- [Supplied information]:

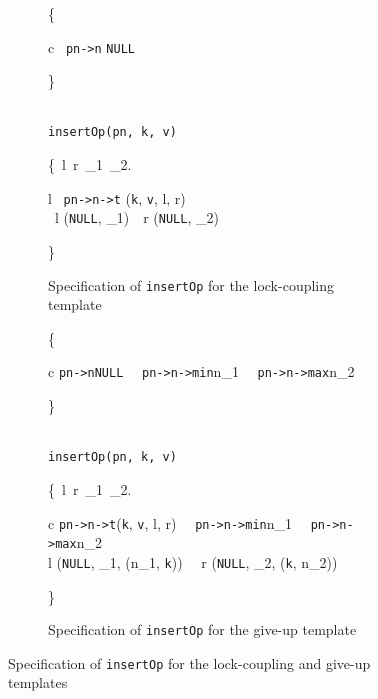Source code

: \documentclass[sigplan,10pt,anonymous,review]{acmart}\settopmatter{printfolios=true,printccs=false,printacmref=false}
\begin{document}
\begin{figure*}[h]
	\begin{subfigure}{\textwidth}
		\centering
		\begin{mathpar}
			{\color{blue}
				\left\{ 
				\begin{array}{c}
					\ \texttt{pn->n} \mapsto \texttt{NULL}  
				\end{array}
				\right\}
			}
			\\ 
			\texttt{insertOp(pn, k, v)} 
			\\
			{\color{blue}
				\left\{\exists \  l\ r\ \mathit{lk}_1\ _2.
				\begin{array}{l}
					\ \texttt{pn->n->t} \mapsto (\texttt{k}, \texttt{v}, l, r) \ \ast \ \\ 
					\ l \mapsto (\texttt{NULL}, _1)\  \ast \ r \mapsto (\texttt{NULL}, \mathit{lk}_2)
				\end{array}
				\right\}
			}
		\end{mathpar}
		\caption{Specification of \texttt{insertOp} for the lock-coupling template}
		\label{fig:insertOp_lock}
	\end{subfigure}
	\begin{subfigure}{\textwidth}
		\begin{mathpar}
			{\color{blue}
				\left\{ 
				\begin{array}{c}
					\texttt{pn->n}\mapsto \texttt{NULL} \  \ast \ \texttt{pn->n->min}\mapsto n_1 \ \ast \ \texttt{pn->n->max}\mapsto n_2
				\end{array}
				\right\}
			}
			\\
			\texttt{insertOp(pn, k, v)}
			\\
			{\color{blue}
				\left\{\exists \ l\ r\ _1\ _2. 
				\begin{array}{c}
					\texttt{pn->n->t}\mapsto (\texttt{k}, \texttt{v}, l, r) \  \ast \ \texttt{pn->n->min}\mapsto n_1 \ \ast \ \texttt{pn->n->max}\mapsto n_2  \ \ast \ 
					\\ l \mapsto (\texttt{NULL}, _1, (n_1, \texttt{k})) \ \ast \ r \mapsto (\texttt{NULL}, \mathit{lk}_2, (\texttt{k}, n_2))
				\end{array}
				\right\}
			}
		\end{mathpar}
		\caption{Specification of \texttt{insertOp} for the give-up template}
		\label{fig:insertOp_giveup}
	\end{subfigure}
	\caption{Specification of \texttt{insertOp} for the lock-coupling and give-up templates}
	\label{fig:insertOp}
\end{figure*}
\end{document}
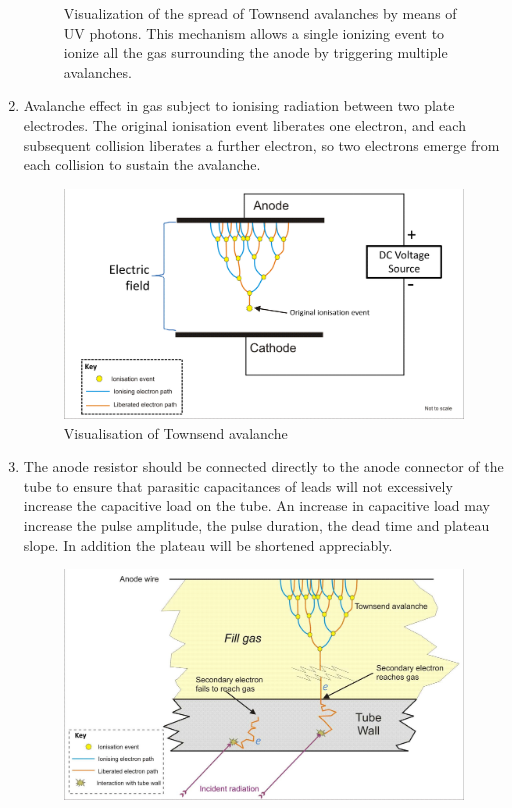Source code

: \documentclass[%
 reprint,
nofootinbib,
 amsmath,amssymb,
 aps,
floatfix,
]{revtex4-2}
\begin{document}
\begin{enumerate}
\begin{figure}
        \caption{Visualization of the spread of Townsend avalanches by means of UV photons. This mechanism allows a single ionizing event to ionize all the gas surrounding the anode by triggering multiple avalanches.}
        \label{fig:disc-2}
    \end{figure}
    \item Avalanche effect in gas subject to ionising radiation between two plate electrodes. The original ionisation event liberates one electron, and each subsequent collision liberates a further electron, so two electrons emerge from each collision to sustain the avalanche.
    \begin{figure}
        \centering
        \includegraphics[scale = 0.2]{Figures/Electron_avalanche.png}
        \caption{Visualisation of Townsend avalanche}
        \label{fig:disc-3}
    \end{figure}
    \item The anode resistor should be connected directly to the anode connector of the tube to ensure that parasitic capacitances of leads will not excessively increase the capacitive load on the tube. An increase in capacitive load may increase the pulse amplitude, the pulse duration, the dead time and plateau slope. In addition the plateau will be shortened appreciably.
    \begin{figure}
        \centering
        \includegraphics[scale = 0.29]{Figures/Geiger_gamma_interaction.jpg}

\end{figure}
\end{enumerate}
\end{document}
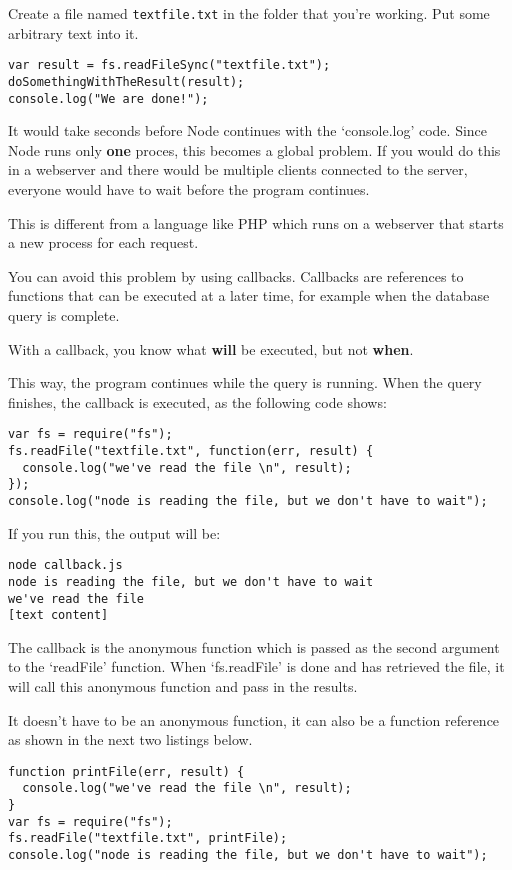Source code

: \documentclass[a4paper]{report}
\begin{document}
Create a file named \texttt{textfile.txt} in the folder that you're working. Put some arbitrary text into it.

\begin{lstlisting} 
var result = fs.readFileSync("textfile.txt");
doSomethingWithTheResult(result); 
console.log("We are done!"); 
\end{lstlisting}
\noindent It would take seconds before Node continues with the `console.log' code. Since Node runs only \textbf{one} proces, this becomes a global problem. If you would do this in a webserver and there would be multiple clients connected to the server, everyone would have to wait before the program continues.  
 
This is different from a language like PHP which runs on a webserver that starts a new process for each request. 
 
You can avoid this problem by using callbacks. Callbacks are references to functions that can be executed at a later time, for example when the database query is complete.  
 
With a callback, you know what \textbf{will} be executed, but not \textbf{when}. 
 
This way, the program continues while the query is running. When the query finishes, the callback is executed, as the following code shows: 
 
\begin{lstlisting} 
var fs = require("fs");
fs.readFile("textfile.txt", function(err, result) {
  console.log("we've read the file \n", result);
});
console.log("node is reading the file, but we don't have to wait");
\end{lstlisting} 

If you run this, the output will be: 
\begin{verbatim}
node callback.js
node is reading the file, but we don't have to wait
we've read the file
[text content]
\end{verbatim} 
 
 
\noindent The callback is the anonymous function which is passed as the second argument to the `readFile' function. When `fs.readFile' is done and has retrieved the file, it will call this anonymous function and pass in the results. 
 
It doesn't have to be an anonymous function, it can also be a function reference as shown in the next two listings below. 
 
\begin{lstlisting} 
function printFile(err, result) {
  console.log("we've read the file \n", result);
}
var fs = require("fs");
fs.readFile("textfile.txt", printFile);
console.log("node is reading the file, but we don't have to wait");
\end{lstlisting} 
 
\end{document}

- [Problem requirements]:
Determine how many lines in the data above include the word "wait", and state that number only.

- [Response below]:
4